Nearly a Nasty Accident is a 1961 British comedy film directed by Don Chaffey and starring Jimmy Edwards, Kenneth Connor, Shirley Eaton and Eric Barker.

The screenplay was by Jack Davies and Hugh Woodhouse, based on the 1958 BBC TV Sunday-Night Theatre play Touch Wood by David Stringer and David Carr.

== Plot ==
Alexander Wood is a cheerful, well-intentioned and mechanically minded aircraftman. He is also dangerously accident-prone. Always on the lookout for things to fix and improve, he constantly creates chaos and arouses the anger of the airbase commander, the promotion-seeking Group Captain Kingsley. Nevertheless Wood wins the heart of Corporal Jean Briggs.

==Cast==
- Jimmy Edwards as Group Captain Kingsley
- Kenneth Connor as AC 2 Alexander Wood
- Shirley Eaton as Corporal Jean Briggs
- Eric Barker as Air Minister
- Jon Pertwee as General Birkinshaw
- Ronnie Stevens as Flight Lieutenant Pocock
- Richard Wattis as Wagstaffe
- Joyce Carey as Lady Trowborough
- Peter Jones as Flight Lieutenant Winters
- Terry Scott as Sam Stokes
- Charlotte Mitchell as Miss Chamberlain
- Jack Watling as Flight Lieutenant Grogan
- Joe Baker as Watkins
- Jack Douglas as Balmer
- Cyril Chamberlain as Warrant Officer Breech
- John Forrest as Flight Lieutenant Bunthorpe
- Vincent Ball as Sergeant at Crybwyth
- Harold Goodwin as aircraft mechanic

==Production==
The film was one of several comedies Shirley Eaton made around this time.
==Critical response==
The Monthly Film Bulletin wrote: "An air of desperation pervades the homely humours of this stereotype farce, in which Eric Barker and Richard Wattis contribute their standard Whitehall representations, and Jimmy Edwards explodes and stutters and wields his swagger-stick like a cane. Kenneth Connor, wrecking aircraft, flooding South Wales and generally costing the Air Ministry five million pounds in damages, shoulders the main burden of the sub-standard script. At his best, he manages to provide an echo of the late George Formby's gift for this kind of riotous-pathetic "'erk" portrayal; at his worst, he merely parodies Chaplin's little man."

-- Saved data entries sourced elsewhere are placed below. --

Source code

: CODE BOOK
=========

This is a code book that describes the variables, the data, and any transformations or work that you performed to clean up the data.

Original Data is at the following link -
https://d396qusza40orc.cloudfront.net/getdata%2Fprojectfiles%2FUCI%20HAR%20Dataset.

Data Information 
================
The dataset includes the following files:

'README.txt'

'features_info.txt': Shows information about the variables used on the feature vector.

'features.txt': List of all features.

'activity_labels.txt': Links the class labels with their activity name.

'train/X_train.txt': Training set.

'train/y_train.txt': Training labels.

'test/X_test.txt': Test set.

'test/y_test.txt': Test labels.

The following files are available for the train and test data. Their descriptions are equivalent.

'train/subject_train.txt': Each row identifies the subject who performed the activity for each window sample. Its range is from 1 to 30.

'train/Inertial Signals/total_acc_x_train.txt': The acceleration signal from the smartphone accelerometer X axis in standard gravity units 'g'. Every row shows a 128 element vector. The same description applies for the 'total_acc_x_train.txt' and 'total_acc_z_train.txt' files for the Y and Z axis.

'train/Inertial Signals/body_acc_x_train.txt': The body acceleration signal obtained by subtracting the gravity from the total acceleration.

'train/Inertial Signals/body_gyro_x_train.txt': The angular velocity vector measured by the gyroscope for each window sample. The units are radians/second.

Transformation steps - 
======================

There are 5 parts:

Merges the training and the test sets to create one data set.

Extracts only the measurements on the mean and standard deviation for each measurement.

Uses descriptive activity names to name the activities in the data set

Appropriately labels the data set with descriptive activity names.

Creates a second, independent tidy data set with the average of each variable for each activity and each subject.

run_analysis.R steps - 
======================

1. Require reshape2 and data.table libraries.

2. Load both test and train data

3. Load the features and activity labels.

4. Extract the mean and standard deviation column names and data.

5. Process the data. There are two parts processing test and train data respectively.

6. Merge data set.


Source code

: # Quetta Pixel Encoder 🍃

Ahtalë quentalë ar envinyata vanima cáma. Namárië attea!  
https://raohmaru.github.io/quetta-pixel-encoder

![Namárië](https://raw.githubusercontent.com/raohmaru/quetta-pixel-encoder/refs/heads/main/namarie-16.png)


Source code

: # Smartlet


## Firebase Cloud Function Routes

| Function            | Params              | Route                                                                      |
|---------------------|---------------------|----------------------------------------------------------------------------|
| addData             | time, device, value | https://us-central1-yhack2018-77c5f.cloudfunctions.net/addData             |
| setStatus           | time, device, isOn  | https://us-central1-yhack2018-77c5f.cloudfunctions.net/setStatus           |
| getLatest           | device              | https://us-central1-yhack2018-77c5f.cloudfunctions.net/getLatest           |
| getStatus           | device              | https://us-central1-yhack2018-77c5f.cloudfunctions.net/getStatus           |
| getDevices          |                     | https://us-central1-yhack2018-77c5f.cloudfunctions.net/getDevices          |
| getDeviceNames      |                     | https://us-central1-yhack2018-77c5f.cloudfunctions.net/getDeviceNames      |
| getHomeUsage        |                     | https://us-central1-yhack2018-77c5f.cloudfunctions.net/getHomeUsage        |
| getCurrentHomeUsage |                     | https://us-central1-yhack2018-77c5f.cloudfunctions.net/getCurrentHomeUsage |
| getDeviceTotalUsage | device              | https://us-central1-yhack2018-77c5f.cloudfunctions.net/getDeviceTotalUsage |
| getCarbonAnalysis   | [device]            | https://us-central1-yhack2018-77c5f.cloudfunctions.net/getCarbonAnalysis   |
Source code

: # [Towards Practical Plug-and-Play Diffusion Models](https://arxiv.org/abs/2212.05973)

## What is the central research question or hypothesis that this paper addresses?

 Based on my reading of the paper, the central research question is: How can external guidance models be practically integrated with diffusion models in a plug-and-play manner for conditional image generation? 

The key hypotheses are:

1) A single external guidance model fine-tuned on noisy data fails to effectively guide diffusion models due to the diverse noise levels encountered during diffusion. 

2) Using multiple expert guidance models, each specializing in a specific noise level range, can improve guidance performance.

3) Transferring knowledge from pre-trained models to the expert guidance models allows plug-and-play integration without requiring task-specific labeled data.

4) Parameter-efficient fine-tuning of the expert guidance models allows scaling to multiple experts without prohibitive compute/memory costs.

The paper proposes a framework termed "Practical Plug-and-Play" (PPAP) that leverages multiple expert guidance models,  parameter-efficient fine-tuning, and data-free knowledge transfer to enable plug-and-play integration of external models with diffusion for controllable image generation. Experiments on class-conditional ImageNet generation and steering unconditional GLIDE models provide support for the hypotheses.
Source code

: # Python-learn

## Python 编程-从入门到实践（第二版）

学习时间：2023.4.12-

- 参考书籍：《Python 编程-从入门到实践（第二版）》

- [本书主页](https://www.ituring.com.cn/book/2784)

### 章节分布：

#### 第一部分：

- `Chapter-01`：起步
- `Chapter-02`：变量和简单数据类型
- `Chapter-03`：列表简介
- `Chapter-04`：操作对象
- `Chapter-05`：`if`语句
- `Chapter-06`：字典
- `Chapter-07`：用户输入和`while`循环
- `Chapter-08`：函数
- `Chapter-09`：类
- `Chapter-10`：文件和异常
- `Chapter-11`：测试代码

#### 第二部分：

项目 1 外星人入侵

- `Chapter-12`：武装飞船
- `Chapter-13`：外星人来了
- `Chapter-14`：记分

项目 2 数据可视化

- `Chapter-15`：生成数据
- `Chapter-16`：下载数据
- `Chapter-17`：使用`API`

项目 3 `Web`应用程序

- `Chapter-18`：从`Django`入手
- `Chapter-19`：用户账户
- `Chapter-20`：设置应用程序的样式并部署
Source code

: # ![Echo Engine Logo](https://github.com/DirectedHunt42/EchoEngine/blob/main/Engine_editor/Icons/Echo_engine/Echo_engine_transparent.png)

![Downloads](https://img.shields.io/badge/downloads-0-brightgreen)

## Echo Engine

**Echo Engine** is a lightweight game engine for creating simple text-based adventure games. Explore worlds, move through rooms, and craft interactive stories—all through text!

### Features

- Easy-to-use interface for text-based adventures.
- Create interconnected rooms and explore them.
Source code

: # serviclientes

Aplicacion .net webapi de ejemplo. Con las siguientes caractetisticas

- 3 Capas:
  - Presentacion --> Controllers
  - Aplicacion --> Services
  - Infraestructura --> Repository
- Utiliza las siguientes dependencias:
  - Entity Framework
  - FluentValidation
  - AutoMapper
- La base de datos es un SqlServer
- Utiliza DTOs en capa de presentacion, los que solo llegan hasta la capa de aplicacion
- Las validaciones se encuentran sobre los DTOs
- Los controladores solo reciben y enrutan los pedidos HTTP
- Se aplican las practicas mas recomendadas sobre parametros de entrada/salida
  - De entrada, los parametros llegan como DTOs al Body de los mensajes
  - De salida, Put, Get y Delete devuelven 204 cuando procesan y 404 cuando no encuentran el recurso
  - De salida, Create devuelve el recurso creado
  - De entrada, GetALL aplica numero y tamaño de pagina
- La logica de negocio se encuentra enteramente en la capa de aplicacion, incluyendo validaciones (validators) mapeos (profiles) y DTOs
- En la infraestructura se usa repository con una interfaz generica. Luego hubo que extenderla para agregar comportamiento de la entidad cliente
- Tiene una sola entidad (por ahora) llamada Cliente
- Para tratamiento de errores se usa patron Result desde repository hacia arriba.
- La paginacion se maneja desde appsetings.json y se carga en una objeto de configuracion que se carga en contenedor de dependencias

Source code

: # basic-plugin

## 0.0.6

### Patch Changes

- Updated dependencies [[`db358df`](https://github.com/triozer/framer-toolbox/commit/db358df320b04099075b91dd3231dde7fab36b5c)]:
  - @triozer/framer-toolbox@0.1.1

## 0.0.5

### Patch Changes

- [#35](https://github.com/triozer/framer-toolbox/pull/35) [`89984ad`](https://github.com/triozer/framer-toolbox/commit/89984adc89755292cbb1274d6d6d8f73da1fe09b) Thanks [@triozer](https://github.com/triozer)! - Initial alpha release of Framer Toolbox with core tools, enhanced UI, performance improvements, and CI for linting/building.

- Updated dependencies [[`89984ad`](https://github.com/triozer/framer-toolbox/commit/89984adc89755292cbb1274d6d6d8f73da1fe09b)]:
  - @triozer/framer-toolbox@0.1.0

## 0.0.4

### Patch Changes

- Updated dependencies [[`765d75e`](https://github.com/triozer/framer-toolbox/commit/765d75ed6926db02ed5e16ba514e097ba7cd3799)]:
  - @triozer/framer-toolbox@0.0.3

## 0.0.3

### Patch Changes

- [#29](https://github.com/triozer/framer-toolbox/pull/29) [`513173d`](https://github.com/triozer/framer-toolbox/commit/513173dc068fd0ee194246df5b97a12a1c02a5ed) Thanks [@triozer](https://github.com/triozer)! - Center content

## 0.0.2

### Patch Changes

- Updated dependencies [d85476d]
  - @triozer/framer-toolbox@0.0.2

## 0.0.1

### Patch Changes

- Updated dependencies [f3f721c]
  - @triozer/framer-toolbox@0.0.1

The Radio Times Guide to Films gave the film 3/5 stars, writing: "Jimmy Edwards teams with Kenneth Connor for this old-fashioned blend of slapstick and bluster. Although Edwards, his handlebar moustache bristling with indignation, is the nominal star as the RAF officer whose cushy lifestyle is shattered by the arrival of an accident prone mechanic, it's Connor's talent for timidity and catastrophe that makes this catalogue of disasters so amusing, Don Chaffey directs with undue fuss, and there's practised support from some stalwart players."

Leslie Halliwell said: "Familiar faces just about save from disaster this underscripted comedy for indulgent audiences."

The New York Times called the film "essentially a one-joke comedy hanging on the thinnest of plots."

TV Guide said "Connor is a soldier who is obsessed with repairing things and is fascinated with anything mechanical, in this cute British comedy".